Helping Americans stuck abroad
Snider, 65, the former metal band frontman, spoke to trade publications about efforts to get his daughter from Peru, where she was on a vacation until the government crackdown. The singer told other publications and broadcasts that he was frustrated with the lack of governmental response. He then contacted Rosen and other Nevada state and federal lawmakers.
Rosen said her office has been working to help dozens of travelers, Nevadans living abroad and their families, who need assistance evacuating back to the United States.
“The rapid spread of COVID-19 stranded many Nevadans outside of the country and far from home during an uncertain and frightening time,” Rosen said.
Titus, who helped Kelly get his family out, was instrumental in contacting the State Department every day, which would then contact the U.S. Embassy in Peru on his behalf.
“We’ve already helped dozens of constituents reunite with their families in Las Vegas, and we’re in the process of assisting many more,” Titus said.
“Any constituent with a family member who is having trouble returning to the United States should call my office,” she said.

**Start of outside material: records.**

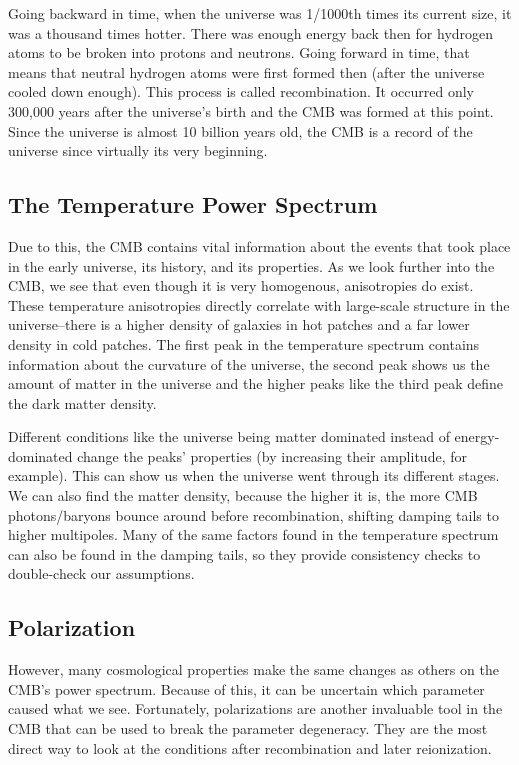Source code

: \documentclass[12pt]{article}
\begin{document}
Going backward in time, when the universe was 1/1000th times its current size, it was a thousand times hotter. There was enough energy back then for hydrogen atoms to be broken into protons and neutrons. Going forward in time, that means that neutral hydrogen atoms were first formed then (after the universe cooled down enough). This process is called recombination. It occurred only 300,000 years after the universe’s birth and the CMB was formed at this point. Since the universe is almost 10 billion years old, the CMB is a record of the universe since virtually its very beginning.

\subsection{The Temperature Power Spectrum}
Due to this, the CMB contains vital information about the events that took place in the early universe, its history, and its properties. As we look further into the CMB, we see that even though it is very homogenous, anisotropies do exist. These temperature anisotropies directly correlate with large-scale structure in the universe–there is a higher density of galaxies in hot patches and a far lower density in cold patches. The first peak in the temperature spectrum contains information about the curvature of the universe, the second peak shows us the amount of matter in the universe and the higher peaks like the third peak define the dark matter density.

Different conditions like the universe being matter dominated instead of energy-dominated change the peaks’ properties (by increasing their amplitude, for example). This can show us when the universe went through its different stages. We can also find the matter density, because the higher it is, the more CMB photons/baryons bounce around before recombination, shifting damping tails to higher multipoles. Many of the same factors found in the temperature spectrum can also be found in the damping tails, so they provide consistency checks to double-check our assumptions.

\subsection{Polarization}
However, many cosmological properties make the same changes as others on the CMB’s power spectrum. Because of this, it can be uncertain which parameter caused what we see. Fortunately, polarizations are another invaluable tool in the CMB that can be used to break the parameter degeneracy. They are the most direct way to look at the conditions after recombination and later reionization.
\end{document}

So far, about 25,000 Americans have been repatriated from nearly 100 countries, said Ian Brownlee, principal deputy assistant secretary for state for the bureau of consular affairs. Another 9,000 Americans were expected to be brought home with more flights in the coming days, Brownlee said during a news briefing.

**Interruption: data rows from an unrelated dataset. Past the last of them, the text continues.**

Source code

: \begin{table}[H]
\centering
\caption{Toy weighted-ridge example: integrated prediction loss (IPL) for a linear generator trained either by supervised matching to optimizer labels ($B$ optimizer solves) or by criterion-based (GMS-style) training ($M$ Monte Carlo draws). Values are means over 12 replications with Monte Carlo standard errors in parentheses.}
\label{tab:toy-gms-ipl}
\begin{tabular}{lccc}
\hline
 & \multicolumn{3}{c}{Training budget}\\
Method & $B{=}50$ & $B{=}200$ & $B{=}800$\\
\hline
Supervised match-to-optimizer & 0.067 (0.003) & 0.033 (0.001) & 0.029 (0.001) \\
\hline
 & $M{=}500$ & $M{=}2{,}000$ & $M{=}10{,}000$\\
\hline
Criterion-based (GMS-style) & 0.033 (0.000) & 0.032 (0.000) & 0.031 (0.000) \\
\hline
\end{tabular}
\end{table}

In Peru, about 2,800 U.S. citizens have been able to leave on flights from Lima and Cusco, and buses are bringing others to airports from outlying regions of Ica and Trujillo.
Brownlee said the State Department is aware of Americans being placed in quarantine facilities enforced by Peru’s ministry of health. State Department officials are working to ensure U.S. travelers have appropriate food and healthy living conditions.
Kelly said that social media posts from Americans in Peru show that many are being forced to adhere to quarantine conditions at significant cost.
Restaurants and hotels are closed or closing, and the flow of information, even through the embassy, is “clunky.”
“There was no credible information,” Kelly said, until he contacted the congressional office, which began reporting back daily after calls to the government and hearing from Peru. He said he was looking forward to seeing his family soon.
“They have been traveling for days,” Kelly said.